RECORDS SUPPLIED:
#####
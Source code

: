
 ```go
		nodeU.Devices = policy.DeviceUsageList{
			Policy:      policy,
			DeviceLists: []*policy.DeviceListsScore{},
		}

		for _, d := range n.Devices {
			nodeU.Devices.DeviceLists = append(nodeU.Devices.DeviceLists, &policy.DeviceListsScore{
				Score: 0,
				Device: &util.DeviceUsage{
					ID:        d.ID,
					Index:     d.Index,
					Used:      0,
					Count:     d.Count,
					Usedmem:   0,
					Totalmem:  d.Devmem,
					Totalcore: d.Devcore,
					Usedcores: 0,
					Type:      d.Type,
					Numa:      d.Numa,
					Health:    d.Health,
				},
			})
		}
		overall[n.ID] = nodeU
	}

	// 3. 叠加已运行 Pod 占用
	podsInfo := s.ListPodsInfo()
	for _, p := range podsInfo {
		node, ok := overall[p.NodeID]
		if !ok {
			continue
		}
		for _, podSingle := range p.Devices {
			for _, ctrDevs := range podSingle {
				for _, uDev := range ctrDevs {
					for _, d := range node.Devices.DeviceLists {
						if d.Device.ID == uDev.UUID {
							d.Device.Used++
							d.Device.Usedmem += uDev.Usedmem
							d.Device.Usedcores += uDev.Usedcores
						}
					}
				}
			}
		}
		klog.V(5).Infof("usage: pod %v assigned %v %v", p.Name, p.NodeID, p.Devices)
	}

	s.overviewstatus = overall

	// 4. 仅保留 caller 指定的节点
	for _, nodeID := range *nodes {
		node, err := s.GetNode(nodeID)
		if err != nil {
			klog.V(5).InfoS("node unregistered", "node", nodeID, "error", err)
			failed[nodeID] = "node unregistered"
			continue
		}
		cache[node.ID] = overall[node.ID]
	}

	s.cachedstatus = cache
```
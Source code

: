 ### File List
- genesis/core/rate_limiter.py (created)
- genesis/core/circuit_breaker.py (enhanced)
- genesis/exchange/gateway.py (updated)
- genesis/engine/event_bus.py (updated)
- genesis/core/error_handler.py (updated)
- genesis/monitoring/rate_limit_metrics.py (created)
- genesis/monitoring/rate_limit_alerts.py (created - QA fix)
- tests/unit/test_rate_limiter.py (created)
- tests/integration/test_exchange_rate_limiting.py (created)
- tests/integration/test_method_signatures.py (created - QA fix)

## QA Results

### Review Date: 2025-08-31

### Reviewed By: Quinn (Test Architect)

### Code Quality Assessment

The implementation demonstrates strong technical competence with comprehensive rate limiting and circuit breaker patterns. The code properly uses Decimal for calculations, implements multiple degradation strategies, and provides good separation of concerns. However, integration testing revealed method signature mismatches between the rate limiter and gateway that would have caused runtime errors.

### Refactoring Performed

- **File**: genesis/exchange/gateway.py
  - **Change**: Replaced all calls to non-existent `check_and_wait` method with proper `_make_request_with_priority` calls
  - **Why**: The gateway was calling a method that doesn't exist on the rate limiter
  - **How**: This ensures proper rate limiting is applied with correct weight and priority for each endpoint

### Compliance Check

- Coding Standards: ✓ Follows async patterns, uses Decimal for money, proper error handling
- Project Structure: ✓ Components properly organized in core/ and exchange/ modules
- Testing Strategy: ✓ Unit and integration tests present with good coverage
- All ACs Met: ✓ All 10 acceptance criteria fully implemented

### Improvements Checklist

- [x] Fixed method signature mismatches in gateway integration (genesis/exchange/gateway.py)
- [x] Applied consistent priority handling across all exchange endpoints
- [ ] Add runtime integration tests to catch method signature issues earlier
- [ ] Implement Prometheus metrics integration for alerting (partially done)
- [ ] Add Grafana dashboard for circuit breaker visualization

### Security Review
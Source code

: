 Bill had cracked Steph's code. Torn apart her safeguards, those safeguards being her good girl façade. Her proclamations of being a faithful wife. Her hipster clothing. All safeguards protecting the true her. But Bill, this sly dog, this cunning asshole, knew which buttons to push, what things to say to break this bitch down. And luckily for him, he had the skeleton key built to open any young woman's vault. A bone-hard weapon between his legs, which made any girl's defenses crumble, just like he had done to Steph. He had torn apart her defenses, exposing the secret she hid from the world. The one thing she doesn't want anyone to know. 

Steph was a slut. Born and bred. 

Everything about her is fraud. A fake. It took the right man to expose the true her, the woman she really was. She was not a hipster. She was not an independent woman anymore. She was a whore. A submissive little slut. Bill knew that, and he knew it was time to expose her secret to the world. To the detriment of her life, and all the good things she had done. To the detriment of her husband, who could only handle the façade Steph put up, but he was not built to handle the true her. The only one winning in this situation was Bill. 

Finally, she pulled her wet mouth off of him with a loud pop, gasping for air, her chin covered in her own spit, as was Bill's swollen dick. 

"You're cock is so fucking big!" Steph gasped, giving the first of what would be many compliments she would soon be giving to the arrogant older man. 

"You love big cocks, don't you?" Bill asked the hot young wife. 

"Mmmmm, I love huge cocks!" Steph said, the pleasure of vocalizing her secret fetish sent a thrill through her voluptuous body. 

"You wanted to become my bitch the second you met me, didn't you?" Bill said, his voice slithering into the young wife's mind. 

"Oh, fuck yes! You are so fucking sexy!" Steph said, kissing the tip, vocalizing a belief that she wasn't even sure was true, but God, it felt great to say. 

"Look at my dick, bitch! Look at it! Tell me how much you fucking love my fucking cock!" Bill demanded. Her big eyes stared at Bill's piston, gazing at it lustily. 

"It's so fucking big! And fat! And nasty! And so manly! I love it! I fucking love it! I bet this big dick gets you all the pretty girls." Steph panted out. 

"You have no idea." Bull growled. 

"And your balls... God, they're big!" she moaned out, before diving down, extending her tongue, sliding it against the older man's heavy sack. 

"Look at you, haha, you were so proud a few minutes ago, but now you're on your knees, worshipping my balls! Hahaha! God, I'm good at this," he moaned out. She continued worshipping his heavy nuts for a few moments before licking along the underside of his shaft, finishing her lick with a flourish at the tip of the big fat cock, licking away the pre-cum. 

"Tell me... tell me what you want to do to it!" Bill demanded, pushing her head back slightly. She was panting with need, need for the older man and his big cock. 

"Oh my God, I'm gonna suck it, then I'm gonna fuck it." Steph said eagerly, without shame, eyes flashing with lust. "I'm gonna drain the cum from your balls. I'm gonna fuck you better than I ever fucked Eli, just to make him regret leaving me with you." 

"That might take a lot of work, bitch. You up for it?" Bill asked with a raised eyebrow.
#####
PROBLEM DETAILS:
Checking the material above line by line, count those that include the string "monitoring". Give the number alone.

TASK ANSWER:
2